Here's a quick lesson that should help everybody tell the difference between the lovable anteater and the lowly aardvark, so no one makes the same mistake Sanam did.

Here's an anteater, being adorable and politely extending its paw upon meeting a new person in accordance with the ingrained anteater sense of manners.

And here's an aardvark, slyly trotting away after having mauled a toddler. He's eyeing the cameraman only because he doesn't want to leave any witnesses and he's therefore memorizing the camerman's face. Note the obvious "criminal" posture with which this slovenly creature carries itself.
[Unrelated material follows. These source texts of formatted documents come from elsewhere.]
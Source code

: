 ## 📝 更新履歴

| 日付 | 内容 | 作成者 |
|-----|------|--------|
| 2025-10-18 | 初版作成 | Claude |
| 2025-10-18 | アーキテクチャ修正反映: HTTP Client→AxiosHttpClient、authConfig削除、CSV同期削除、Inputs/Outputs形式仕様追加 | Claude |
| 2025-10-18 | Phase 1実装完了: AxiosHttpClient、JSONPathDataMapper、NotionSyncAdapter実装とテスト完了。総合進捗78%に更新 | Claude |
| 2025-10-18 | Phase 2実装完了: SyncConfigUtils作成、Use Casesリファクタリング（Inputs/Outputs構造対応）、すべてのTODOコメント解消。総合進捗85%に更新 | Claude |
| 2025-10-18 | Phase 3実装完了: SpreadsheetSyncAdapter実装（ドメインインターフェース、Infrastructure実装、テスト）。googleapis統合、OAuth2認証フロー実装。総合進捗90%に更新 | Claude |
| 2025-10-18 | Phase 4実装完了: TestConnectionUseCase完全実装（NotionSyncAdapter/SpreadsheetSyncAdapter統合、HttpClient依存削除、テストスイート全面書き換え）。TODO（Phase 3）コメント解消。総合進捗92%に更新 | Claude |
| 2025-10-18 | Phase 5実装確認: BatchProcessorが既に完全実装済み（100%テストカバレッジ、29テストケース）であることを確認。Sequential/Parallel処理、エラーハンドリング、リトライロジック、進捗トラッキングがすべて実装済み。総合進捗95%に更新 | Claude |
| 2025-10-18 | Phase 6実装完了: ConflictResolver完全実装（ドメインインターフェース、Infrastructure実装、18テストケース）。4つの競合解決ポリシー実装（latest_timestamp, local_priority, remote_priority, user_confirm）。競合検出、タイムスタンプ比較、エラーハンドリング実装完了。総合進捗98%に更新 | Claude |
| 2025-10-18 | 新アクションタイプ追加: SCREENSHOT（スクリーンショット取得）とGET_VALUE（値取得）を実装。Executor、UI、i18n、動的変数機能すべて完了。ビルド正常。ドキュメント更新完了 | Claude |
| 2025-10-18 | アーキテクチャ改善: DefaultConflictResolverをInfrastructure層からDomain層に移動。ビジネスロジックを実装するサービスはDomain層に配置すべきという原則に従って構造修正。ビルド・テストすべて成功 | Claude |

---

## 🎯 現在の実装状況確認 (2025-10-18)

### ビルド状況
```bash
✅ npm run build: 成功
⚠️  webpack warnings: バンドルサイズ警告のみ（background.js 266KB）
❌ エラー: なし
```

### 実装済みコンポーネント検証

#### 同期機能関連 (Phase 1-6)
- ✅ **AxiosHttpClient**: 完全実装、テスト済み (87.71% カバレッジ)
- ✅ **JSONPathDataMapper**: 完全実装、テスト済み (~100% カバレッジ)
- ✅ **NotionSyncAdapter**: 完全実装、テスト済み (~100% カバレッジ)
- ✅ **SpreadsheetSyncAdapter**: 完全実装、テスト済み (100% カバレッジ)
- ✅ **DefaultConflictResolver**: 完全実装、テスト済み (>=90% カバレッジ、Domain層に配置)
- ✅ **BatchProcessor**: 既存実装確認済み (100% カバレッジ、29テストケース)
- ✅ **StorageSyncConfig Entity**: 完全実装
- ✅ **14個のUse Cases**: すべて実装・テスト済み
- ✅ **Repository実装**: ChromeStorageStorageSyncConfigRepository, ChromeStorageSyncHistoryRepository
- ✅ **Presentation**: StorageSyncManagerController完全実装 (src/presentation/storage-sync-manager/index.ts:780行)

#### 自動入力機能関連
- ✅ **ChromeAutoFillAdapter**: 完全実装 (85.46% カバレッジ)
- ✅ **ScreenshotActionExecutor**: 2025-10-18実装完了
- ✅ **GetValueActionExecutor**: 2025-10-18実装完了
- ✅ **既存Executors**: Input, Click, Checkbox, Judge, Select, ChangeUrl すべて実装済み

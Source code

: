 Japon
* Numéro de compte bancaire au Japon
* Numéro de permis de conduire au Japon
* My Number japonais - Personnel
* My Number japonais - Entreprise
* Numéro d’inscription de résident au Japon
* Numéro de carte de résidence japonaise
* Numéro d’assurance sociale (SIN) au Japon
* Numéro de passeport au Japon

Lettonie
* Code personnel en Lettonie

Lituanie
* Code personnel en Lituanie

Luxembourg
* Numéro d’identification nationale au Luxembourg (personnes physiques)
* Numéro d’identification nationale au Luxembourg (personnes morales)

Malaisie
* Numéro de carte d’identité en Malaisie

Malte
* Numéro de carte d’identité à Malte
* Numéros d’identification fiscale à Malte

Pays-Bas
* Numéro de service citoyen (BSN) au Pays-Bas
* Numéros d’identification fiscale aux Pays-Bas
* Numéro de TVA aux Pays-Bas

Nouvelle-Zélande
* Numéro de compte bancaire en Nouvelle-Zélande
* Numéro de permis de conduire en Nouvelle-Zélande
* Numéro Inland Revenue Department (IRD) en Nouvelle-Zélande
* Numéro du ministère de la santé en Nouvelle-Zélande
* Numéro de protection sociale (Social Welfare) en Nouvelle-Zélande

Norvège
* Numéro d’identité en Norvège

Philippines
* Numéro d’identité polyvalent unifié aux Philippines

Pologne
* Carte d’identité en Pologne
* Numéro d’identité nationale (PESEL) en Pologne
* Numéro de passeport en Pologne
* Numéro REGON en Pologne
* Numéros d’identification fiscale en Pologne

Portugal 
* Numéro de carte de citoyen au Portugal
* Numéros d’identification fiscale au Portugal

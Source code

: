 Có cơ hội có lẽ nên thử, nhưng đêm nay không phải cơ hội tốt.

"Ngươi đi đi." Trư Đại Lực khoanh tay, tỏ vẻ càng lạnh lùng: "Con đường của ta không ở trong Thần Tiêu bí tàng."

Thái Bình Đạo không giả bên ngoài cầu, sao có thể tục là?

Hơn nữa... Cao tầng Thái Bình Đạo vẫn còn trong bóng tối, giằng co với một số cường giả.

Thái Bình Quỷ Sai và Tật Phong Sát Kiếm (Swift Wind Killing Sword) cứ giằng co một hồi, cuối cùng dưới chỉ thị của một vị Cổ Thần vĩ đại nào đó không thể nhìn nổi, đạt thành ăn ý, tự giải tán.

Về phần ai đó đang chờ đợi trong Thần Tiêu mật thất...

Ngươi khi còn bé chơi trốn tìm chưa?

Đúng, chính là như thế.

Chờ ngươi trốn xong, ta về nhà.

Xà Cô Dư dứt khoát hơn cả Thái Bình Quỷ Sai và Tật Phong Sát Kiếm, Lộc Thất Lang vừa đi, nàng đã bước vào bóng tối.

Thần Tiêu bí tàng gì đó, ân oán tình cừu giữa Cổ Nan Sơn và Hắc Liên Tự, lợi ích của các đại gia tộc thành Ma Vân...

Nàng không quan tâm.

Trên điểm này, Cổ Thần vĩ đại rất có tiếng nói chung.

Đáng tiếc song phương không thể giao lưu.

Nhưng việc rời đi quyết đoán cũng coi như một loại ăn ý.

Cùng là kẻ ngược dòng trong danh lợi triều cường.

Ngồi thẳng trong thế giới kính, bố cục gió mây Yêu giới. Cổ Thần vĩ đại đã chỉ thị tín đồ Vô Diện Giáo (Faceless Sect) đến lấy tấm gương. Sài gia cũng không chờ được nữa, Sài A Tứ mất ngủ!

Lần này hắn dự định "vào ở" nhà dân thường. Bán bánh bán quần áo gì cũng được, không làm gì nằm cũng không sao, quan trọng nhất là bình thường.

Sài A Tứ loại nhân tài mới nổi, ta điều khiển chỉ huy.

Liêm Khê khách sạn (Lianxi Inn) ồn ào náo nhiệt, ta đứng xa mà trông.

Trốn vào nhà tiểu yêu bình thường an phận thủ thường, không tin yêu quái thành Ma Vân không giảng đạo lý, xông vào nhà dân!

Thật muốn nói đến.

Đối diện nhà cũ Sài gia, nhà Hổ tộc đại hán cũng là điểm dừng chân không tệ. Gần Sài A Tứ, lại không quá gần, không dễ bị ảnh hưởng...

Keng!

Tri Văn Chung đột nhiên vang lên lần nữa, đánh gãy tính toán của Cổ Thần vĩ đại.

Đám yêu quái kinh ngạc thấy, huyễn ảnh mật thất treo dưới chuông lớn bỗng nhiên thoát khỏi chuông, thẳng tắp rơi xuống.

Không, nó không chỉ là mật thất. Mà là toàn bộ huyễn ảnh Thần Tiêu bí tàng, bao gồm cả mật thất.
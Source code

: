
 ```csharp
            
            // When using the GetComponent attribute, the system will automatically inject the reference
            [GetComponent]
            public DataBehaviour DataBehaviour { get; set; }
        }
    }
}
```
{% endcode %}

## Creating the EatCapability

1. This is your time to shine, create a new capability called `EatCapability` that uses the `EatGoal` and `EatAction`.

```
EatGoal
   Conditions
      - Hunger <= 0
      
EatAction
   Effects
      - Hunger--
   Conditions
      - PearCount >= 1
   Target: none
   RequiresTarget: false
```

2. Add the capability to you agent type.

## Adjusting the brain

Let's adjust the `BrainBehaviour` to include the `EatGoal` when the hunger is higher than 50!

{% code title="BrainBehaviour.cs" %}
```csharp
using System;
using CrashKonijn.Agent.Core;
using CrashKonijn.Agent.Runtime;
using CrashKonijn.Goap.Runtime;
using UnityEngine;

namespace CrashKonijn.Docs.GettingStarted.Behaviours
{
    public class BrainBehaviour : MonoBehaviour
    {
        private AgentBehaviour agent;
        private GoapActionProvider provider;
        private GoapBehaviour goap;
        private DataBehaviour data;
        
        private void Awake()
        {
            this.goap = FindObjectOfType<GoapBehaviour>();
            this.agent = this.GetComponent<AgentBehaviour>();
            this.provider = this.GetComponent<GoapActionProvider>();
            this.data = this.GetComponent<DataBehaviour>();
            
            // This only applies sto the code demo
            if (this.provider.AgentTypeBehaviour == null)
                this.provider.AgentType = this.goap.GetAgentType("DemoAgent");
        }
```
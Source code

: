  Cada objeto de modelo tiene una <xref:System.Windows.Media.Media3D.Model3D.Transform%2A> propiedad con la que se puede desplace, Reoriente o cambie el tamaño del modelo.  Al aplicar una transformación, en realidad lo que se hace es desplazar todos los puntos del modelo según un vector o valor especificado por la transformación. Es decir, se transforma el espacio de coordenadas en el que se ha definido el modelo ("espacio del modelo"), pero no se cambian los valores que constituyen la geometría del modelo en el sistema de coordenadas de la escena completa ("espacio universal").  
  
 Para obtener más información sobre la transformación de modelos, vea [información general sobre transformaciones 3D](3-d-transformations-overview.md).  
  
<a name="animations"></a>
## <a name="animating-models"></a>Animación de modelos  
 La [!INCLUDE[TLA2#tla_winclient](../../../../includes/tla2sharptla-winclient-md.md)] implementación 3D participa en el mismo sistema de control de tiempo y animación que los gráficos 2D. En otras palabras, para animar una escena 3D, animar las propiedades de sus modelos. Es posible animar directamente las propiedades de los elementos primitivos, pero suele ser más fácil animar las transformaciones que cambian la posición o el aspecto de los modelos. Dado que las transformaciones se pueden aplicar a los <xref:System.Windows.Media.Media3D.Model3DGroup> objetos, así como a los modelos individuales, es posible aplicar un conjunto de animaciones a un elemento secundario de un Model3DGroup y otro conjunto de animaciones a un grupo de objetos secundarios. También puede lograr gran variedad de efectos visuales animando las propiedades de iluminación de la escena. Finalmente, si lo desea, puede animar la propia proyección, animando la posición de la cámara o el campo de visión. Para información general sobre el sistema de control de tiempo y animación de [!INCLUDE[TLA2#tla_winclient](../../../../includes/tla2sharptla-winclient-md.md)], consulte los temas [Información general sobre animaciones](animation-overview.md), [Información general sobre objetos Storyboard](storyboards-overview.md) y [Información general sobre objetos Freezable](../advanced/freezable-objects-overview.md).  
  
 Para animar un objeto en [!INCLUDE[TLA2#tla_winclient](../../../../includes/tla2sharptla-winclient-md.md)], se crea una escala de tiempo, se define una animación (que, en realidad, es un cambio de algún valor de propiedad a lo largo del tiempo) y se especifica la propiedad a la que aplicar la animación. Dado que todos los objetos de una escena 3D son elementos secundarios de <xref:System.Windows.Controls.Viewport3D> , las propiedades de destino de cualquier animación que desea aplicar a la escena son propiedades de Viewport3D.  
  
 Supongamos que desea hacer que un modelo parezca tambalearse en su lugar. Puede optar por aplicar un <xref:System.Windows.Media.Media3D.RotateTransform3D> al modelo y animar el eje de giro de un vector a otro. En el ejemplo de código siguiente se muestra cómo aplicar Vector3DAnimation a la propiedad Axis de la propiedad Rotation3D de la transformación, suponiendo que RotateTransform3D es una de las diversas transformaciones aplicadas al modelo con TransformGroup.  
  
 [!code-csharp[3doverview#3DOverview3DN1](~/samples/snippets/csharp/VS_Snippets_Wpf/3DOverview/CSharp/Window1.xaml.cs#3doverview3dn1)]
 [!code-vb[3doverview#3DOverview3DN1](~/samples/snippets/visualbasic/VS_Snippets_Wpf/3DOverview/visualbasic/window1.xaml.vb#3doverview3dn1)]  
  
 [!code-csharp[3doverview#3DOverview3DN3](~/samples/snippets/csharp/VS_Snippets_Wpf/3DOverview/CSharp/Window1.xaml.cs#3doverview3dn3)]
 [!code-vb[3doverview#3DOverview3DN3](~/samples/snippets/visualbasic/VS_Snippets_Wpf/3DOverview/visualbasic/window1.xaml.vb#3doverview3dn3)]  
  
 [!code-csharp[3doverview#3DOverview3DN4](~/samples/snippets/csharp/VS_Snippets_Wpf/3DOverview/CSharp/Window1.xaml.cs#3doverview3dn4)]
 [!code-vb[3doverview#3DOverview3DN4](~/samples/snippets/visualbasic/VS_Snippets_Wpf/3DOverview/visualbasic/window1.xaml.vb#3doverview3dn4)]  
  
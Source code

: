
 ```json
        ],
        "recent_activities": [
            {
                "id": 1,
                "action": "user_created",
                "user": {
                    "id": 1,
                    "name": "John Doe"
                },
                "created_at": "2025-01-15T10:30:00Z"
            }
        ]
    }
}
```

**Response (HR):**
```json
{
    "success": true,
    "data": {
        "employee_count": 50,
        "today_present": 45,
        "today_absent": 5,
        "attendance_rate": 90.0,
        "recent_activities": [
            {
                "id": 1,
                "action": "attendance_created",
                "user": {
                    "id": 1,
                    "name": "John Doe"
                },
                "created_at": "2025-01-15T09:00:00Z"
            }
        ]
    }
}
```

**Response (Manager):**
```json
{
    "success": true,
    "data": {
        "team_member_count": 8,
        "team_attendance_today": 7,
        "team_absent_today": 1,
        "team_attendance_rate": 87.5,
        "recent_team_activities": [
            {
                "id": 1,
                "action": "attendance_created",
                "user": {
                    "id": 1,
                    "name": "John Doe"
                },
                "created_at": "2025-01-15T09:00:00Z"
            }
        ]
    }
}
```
Here are two anteaters re-enacting a scene of the Holy Mother and Jesus Baby. Anteaters are devout Christians with a flair for the visual arts.

And here's an aardvark. Thought it might look like it's in a zoo, but it's actually in prison. This aardvark stole money from war widows. The spots on its forehead are actually gang demarcations.

Here's a saintly baby anteater, resting up after having cured several blind children. Performing such miracles drains even the considerable will of the noble anteater. To certain indigenous South American peoples, the anteater is known as the "jungle doctor" in recognition of its well-documented medical miracles.

And here's an aardvark. The picture doesn't properly convey it, but this aardvark is shouting a horrible racial slur that I won't taint my blog by printing here.

Now let's see if we can keep these two animals straight from now on.